## WORK TO COMPLETE:
What you write must be the listing below in full, word for word, minus its pictures.

## ENTRIES SHOWN:
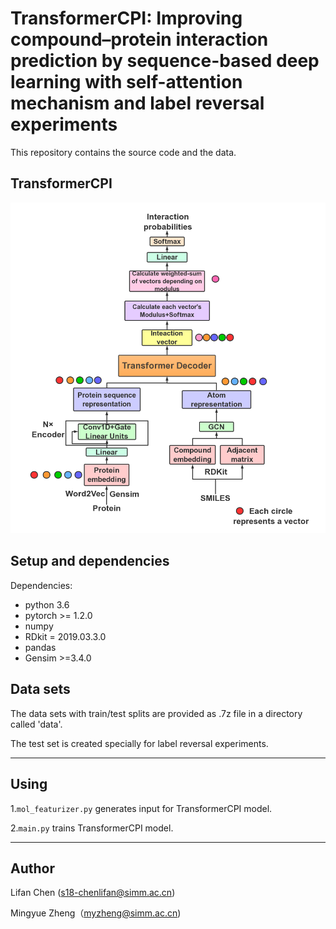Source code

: # TransformerCPI: Improving compound–protein interaction prediction by sequence-based deep learning with self-attention mechanism and label reversal experiments

This repository contains the source code and the data.

## TransformerCPI

![](model.png)



## Setup and dependencies 

Dependencies:
- python 3.6
- pytorch >= 1.2.0
- numpy
- RDkit = 2019.03.3.0
- pandas
- Gensim >=3.4.0

## Data sets

The data sets with train/test splits are provided as .7z file in a directory called 'data'. 

The test set is created specially for label reversal experiments.

---

## Using

1.`mol_featurizer.py` generates input for TransformerCPI model.

2.`main.py` trains TransformerCPI model.

---

## Author

Lifan Chen (s18-chenlifan@simm.ac.cn)

Mingyue Zheng（myzheng@simm.ac.cn)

## RESULT OF THE TASK:
Source code

: # TransformerCPI: Improving compound–protein interaction prediction by sequence-based deep learning with self-attention mechanism and label reversal experiments

This repository contains the source code and the data.

## TransformerCPI

![](model.png)



## Setup and dependencies 

Dependencies:
- python 3.6
- pytorch >= 1.2.0
- numpy
- RDkit = 2019.03.3.0
- pandas
- Gensim >=3.4.0

## Data sets

The data sets with train/test splits are provided as .7z file in a directory called 'data'. 

The test set is created specially for label reversal experiments.

---

## Using

1.`mol_featurizer.py` generates input for TransformerCPI model.

2.`main.py` trains TransformerCPI model.

---

## Author

Lifan Chen (s18-chenlifan@simm.ac.cn)

Mingyue Zheng（myzheng@simm.ac.cn)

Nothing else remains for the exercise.